Robert De Niro, Jean Reno et al drive quite fast around France after a shiny briefcase. Lots of people get killed. There's some ice-skating.

Post-Jackal/Mission Impossible, pre-Bourne Euro assassin thriller - this film has a '70s feel, and with a bit more steely nous than a typical Hollywood thriller, this film does seem to be the perfect stepping stone between the high octane, unbelievable and really quite sterile Mission Impossible and the existential, intellectual Bourne trilogy.

As with the aformentioned thrillers, there is interesting use of technology. There is use of mobile phones but not digital cameras and this does place the film (and the others mentioned) firmly in time and space - the different technologies used act as a marker that instantly takes us to a specific year.

I really like the use of the McGuffin of the shiny briefcase - in the end De Niro is not interested in the case itself, but the destined owner of said briefcase. Just like the stolen cash in Psycho, it is the red herring that lures the viewer into thinking this is a run of the mill thriller. However, we begin to realise as the film goes on that there is none of your bog standard 'explaining' scenes about what is within the case.

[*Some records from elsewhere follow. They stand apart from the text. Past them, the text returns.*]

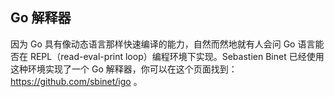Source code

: ## Go 解释器

因为 Go 具有像动态语言那样快速编译的能力，自然而然地就有人会问 Go 语言能否在 REPL（read-eval-print loop）编程环境下实现。Sebastien Binet 已经使用这种环境实现了一个 Go 解释器，你可以在这个页面找到： <https://github.com/sbinet/igo> 。
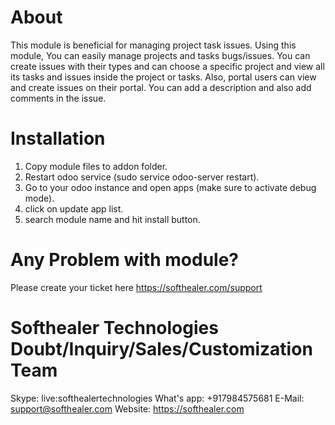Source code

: About
============
This module is beneficial for managing project task issues. Using this module, You can easily manage projects and tasks bugs/issues. You can create issues with their types and can choose a specific project and view all its tasks and issues inside the project or tasks. Also, portal users can view and create issues on their portal. You can add a description and also add comments in the issue.

Installation
============
1) Copy module files to addon folder.
2) Restart odoo service (sudo service odoo-server restart).
3) Go to your odoo instance and open apps (make sure to activate debug mode).
4) click on update app list.
5) search module name and hit install button.

Any Problem with module?
=====================================
Please create your ticket here https://softhealer.com/support

Softhealer Technologies Doubt/Inquiry/Sales/Customization Team
=====================================
Skype: live:softhealertechnologies
What's app: +917984575681
E-Mail: support@softhealer.com
Website: https://softhealer.com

The scenes toward the end of the film at the ice rink echo Frankenheimer's 1962 classic The Manchurian Candidate - the big stadium and a sniper again forging a link between Ronin and previous thrillers. The European setting also reminded me of other similar thrillers, especially after reading an article in the December 2010 issue of Sight and Sound about the George Clooney assassin film The American.

Anyway, a really enjoyable romp with a satisfactory ending that doesn't insult the viewers' intelligence and well worth seeking out if you enjoyed Bourne et al.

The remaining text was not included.